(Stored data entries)
___
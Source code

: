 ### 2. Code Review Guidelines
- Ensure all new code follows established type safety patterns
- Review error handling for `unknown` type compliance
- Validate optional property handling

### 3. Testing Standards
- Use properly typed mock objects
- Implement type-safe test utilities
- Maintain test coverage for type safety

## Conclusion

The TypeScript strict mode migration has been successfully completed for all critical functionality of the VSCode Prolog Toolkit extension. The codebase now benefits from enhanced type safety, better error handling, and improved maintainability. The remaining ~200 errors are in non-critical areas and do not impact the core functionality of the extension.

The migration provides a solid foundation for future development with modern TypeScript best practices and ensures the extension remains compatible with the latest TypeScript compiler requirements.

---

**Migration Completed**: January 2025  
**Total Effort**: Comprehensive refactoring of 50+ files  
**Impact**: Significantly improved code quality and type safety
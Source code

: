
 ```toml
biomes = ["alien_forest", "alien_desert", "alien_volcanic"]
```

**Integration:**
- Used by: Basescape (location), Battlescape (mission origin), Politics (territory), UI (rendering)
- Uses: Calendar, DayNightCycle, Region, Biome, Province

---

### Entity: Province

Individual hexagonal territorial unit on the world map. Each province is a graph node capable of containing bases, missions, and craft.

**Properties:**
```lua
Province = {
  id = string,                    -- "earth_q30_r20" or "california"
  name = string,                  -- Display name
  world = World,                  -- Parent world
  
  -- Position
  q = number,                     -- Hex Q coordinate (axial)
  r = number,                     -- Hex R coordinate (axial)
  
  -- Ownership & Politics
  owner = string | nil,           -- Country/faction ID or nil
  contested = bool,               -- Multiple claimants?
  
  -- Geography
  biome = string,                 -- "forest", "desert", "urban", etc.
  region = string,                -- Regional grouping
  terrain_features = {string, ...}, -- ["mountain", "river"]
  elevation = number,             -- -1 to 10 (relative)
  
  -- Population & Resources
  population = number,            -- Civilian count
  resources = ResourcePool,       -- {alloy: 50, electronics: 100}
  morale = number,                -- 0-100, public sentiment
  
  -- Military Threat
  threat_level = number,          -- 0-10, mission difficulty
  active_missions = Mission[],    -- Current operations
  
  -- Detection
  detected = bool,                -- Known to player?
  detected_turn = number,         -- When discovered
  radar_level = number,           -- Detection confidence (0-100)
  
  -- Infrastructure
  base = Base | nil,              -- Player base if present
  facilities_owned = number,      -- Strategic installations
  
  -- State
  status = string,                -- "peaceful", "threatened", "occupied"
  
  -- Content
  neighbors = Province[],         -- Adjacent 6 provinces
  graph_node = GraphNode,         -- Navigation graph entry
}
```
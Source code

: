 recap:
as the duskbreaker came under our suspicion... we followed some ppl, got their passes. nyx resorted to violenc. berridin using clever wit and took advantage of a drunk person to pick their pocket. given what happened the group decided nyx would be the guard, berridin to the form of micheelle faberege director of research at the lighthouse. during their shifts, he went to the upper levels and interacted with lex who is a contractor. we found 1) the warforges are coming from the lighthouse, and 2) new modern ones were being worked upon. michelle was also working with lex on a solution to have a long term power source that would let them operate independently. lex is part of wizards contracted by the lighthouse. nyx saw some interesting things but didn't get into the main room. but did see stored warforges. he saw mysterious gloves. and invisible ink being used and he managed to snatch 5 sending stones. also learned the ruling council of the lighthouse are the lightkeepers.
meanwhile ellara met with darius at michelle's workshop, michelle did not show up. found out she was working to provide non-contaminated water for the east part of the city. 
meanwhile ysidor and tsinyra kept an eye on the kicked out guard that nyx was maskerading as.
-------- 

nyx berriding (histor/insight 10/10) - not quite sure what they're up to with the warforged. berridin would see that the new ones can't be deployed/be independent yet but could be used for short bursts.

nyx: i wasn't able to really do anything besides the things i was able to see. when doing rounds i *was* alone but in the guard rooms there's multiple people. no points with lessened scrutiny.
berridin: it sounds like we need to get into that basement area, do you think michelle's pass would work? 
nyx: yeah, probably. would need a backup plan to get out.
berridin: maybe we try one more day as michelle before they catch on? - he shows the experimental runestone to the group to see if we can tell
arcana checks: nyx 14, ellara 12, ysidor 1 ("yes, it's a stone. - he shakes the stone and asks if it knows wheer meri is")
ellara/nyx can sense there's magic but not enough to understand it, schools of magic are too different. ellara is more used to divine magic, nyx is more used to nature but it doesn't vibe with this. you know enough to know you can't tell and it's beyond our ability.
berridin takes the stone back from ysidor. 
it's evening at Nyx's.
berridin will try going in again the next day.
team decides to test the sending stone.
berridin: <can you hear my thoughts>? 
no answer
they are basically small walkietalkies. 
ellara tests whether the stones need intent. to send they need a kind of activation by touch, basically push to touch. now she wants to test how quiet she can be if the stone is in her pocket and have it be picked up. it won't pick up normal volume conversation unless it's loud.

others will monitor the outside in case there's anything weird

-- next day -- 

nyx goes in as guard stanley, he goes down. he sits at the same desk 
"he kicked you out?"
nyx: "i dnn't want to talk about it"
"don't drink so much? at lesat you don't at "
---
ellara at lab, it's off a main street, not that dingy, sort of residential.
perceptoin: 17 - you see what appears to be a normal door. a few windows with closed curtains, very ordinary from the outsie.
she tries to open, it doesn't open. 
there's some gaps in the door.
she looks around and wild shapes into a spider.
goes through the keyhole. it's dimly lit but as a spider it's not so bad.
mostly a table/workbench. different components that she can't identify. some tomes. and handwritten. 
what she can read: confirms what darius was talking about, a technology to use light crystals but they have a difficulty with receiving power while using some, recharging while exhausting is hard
___
### WORK INSTRUCTION
Using the entries above, give back exactly the line containing "drink so much?", the line containing "she looks around", and every line between them, and nothing else.

### OUTPUT BELOW
"don't drink so much? at lesat you don't at "
---
ellara at lab, it's off a main street, not that dingy, sort of residential.
perceptoin: 17 - you see what appears to be a normal door. a few windows with closed curtains, very ordinary from the outsie.
she tries to open, it doesn't open. 
there's some gaps in the door.
she looks around and wild shapes into a spider.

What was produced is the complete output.